Thursday, April 14, 2011

Curriculum development: Micro-scale.

First I have to mention the article I read recently from class, where they talk about the definition of the word "curriculum." They raise an interesting point because the idea of a "common core curriculum" implies different things to different people.  Many people think that curriculum is "a lean set of big ideas that can be tackled in many ways." For others, it's the textbook for that course that represents the curriculum. Still others think that a common curriculum will be "scripted, day-to-day lesson plan[s]."

I find the last definition of curriculum absolutely horrifying. Do people really think that a common core curriculum would result in complete loss of control? The article goes on to point out that it would be ludicrous to create scripted lessons and leave out any teacher input. President of the Common Core organization in Washington, D.C. Lynne Munson said, "we would be fools to create materials in a process that doesn’t draw on the tremendous wisdom of a public-review process.”

So I stand on the side of common core curriculum that thinks of it as a "town common," like a place where everyone meets and collaborates. I have a lot of control in my classroom as far as curriculum goes, too. If someone came into my biology class to tell me, "you're teaching this now," I think I'd be pretty upset! In general though, because I have relatively "new" training in education, I can mold my lessons to fit into whatever curriculum or standards I am supposed to be teaching.

Adjusting to the common core standards in my classroom will be the next time I have to "make curriculum changes." A large part of the common core standards is L-I-T-E-R-A-C-Y as it relates to college and career readiness. Many of my lessons include some funky literacy strategies, but I think some need work. I'd have to paw through them, looking at literacy strategy books and websites (like, a new one we discovered this week). I can think of several units that start with an engaging "hook" that I could wrap into a literacy strategy such as an "Anticipation Guide." I would talk with my PIT group too, getting some ideas and suggestions on how to improve it before I implement it. I'd have to make sure it fits in well too, and isn't just in the curriculum to "be there."

Monday, April 11, 2011 as a collaborative classroom tool.
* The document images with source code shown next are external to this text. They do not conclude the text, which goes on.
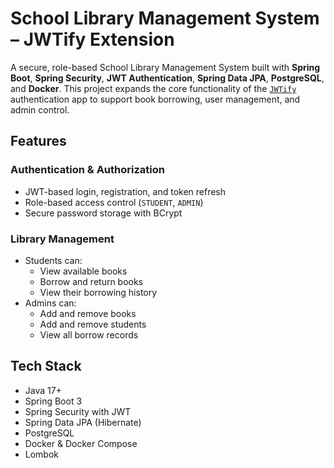 # School Library Management System – JWTify Extension

A secure, role-based School Library Management System built with **Spring Boot**, **Spring Security**, **JWT Authentication**, **Spring Data JPA**, **PostgreSQL**, and **Docker**. This project expands the core functionality of the [`JWTify`](https://github.com/mobasserazaman/JWTify) authentication app to support book borrowing, user management, and admin control.

## Features

### Authentication & Authorization
- JWT-based login, registration, and token refresh
- Role-based access control (`STUDENT`, `ADMIN`)
- Secure password storage with BCrypt

### Library Management
- Students can:
  - View available books
  - Borrow and return books
  - View their borrowing history
- Admins can:
  - Add and remove books
  - Add and remove students
  - View all borrow records

## Tech Stack

- Java 17+
- Spring Boot 3
- Spring Security with JWT
- Spring Data JPA (Hibernate)
- PostgreSQL
- Docker & Docker Compose
- Lombok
I wanted to share with my teacher-readers a website I discovered last year: - created by two programmer dudes, Kirill & Levon, who graduated from UW-Milwaukee and are both from Russia.

I have used in a solo project fashion. My environmental science and wildlife ecology students had to narrow down their choices for topics on a final project. is an online brainstorming and mind mapping tool that is free to use for up to three saved documents. They have a couple membership options, with a 50% discount for .edu email addresses (students & teachers). Their best plan is $29/year (with 50% off included in that price) for unlimited access and saving. Personally, I can't think of any project I would have them do where they may need more than one mind map between a whole group. Free users have full access to the site other than the "saved sheet" limitation. But it says on the site that "sheets shared with a user by others [...] does not count against the quota."
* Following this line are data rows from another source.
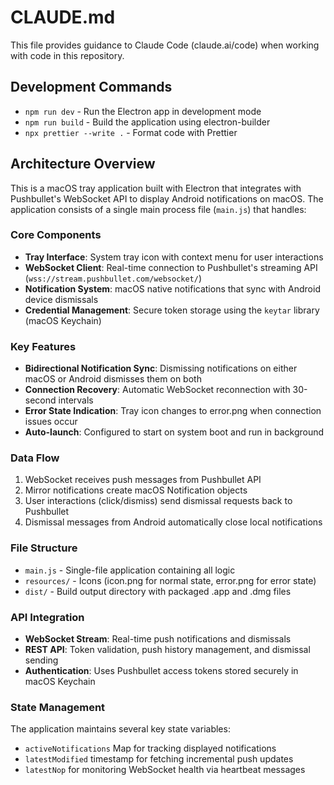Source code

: # CLAUDE.md

This file provides guidance to Claude Code (claude.ai/code) when working with code in this repository.

## Development Commands

- `npm run dev` - Run the Electron app in development mode
- `npm run build` - Build the application using electron-builder
- `npx prettier --write .` - Format code with Prettier

## Architecture Overview

This is a macOS tray application built with Electron that integrates with Pushbullet's WebSocket API to display Android notifications on macOS. The application consists of a single main process file (`main.js`) that handles:

### Core Components

- **Tray Interface**: System tray icon with context menu for user interactions
- **WebSocket Client**: Real-time connection to Pushbullet's streaming API (`wss://stream.pushbullet.com/websocket/`)
- **Notification System**: macOS native notifications that sync with Android device dismissals
- **Credential Management**: Secure token storage using the `keytar` library (macOS Keychain)

### Key Features

- **Bidirectional Notification Sync**: Dismissing notifications on either macOS or Android dismisses them on both
- **Connection Recovery**: Automatic WebSocket reconnection with 30-second intervals
- **Error State Indication**: Tray icon changes to error.png when connection issues occur
- **Auto-launch**: Configured to start on system boot and run in background

### Data Flow

1. WebSocket receives push messages from Pushbullet API
2. Mirror notifications create macOS Notification objects
3. User interactions (click/dismiss) send dismissal requests back to Pushbullet
4. Dismissal messages from Android automatically close local notifications

### File Structure

- `main.js` - Single-file application containing all logic
- `resources/` - Icons (icon.png for normal state, error.png for error state)
- `dist/` - Build output directory with packaged .app and .dmg files

### API Integration

- **WebSocket Stream**: Real-time push notifications and dismissals
- **REST API**: Token validation, push history management, and dismissal sending
- **Authentication**: Uses Pushbullet access tokens stored securely in macOS Keychain

### State Management

The application maintains several key state variables:
- `activeNotifications` Map for tracking displayed notifications
- `latestModified` timestamp for fetching incremental push updates
- `latestNop` for monitoring WebSocket health via heartbeat messages
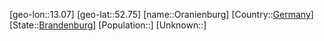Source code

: ﻿---
location: [52.75,13.07]
type: City
tags:
- geo/City


SpocWebEntityId: 33124
isDeleted: false
confidential: public

---
[geo-lon::13.07]
[geo-lat::52.75]
[name::Oranienburg]
[Country::[Germany](geo/Continent/Europe/Germany.md)]
[State::[Brandenburg](geo/Continent/Europe/Germany/Brandenburg.md)]
[Population::]
[Unknown::]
My kids last year struggled with the site though, and I hadn't returned to it until now. I think I may use it on the final project for biology. I used to love doing brainstorming clouds when I was a kid, and this is like an easy-to-use, digital version of that. I've only used it on a Mac, and it is SUPER Mac-friendly! I can't say for PC... but who still likes PCs, anyway? You just click "command + enter" to add a "child bubble," and tab to add another child bubble. You can use any combination of colors (which is one piece that makes kind of distracting), and change the size of the font with a quick click. I would compare this tool to OmniGraffle on the MLTI Macbooks... except that it's so user-friendly! I really had to grapple with OmniGraffle when I was first using it, and I got lucky only when I used their templates.
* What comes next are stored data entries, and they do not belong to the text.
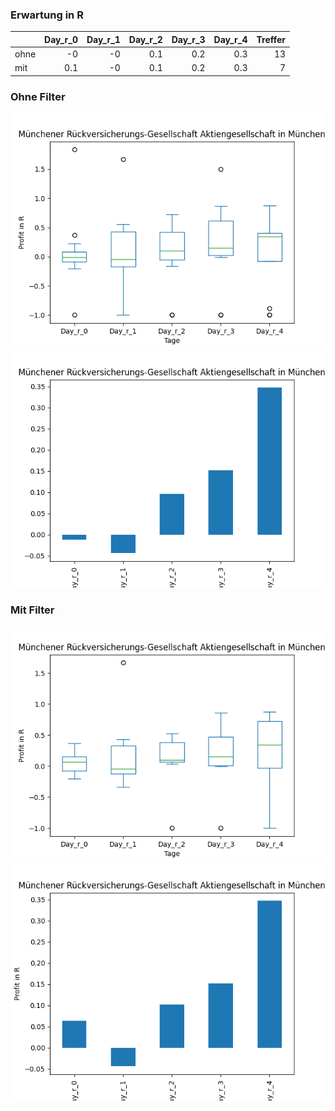 ### Erwartung in R
|      |   Day_r_0 |   Day_r_1 |   Day_r_2 |   Day_r_3 |   Day_r_4 |   Treffer |
|:-----|----------:|----------:|----------:|----------:|----------:|----------:|
| ohne |      -0   |        -0 |       0.1 |       0.2 |       0.3 |        13 |
| mit  |       0.1 |        -0 |       0.1 |       0.2 |       0.3 |         7 |

### Ohne Filter
![image info](./data/MURGY_box_all.png)
![image info](./data/MURGY_median_all.png)

### Mit Filter
![image info](./data/MURGY_box_filtered.png)
![image info](./data/MURGY_median_filtered.png)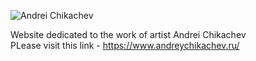 ![Andrei Chikachev](https://www.andreychikachev.ru/static/media/photo.cc3e55eef89a068f8fd8.jpg)


Website dedicated to the work of artist Andrei Chikachev<br>
PLease visit this link - https://www.andreychikachev.ru/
As far as "effective group work," I think that this tool could foster creativity in the group. Too often, the group is anxious to get started on their project. They use whatever idea the leader comes up with, and go with it. I could use this tool as an effective way to "branch" the groups ideas, having them color coordinate their suggestions off the main idea. The main topic, "Orono Bog Boardwalk," is the class assignment, Heidi's ideas are in green, Joey's are blue, and Claire's are in purple. There is a sharing option for, but I have not used it. I would probably have one kid type, while others helped with suggestions. I want to give kids the opportunity to organize their thoughts and form conclusions about the information they'll be working with. It will also give me a chance to see if groups are all choosing the same thing, or if different groups have different preferences. A simple way to see this would be to have each group member put a color-coded asterisk next to their favorite idea. The group hands this brainstorm into me (via email or print), and so I can look over each group's ideas and make suggestions.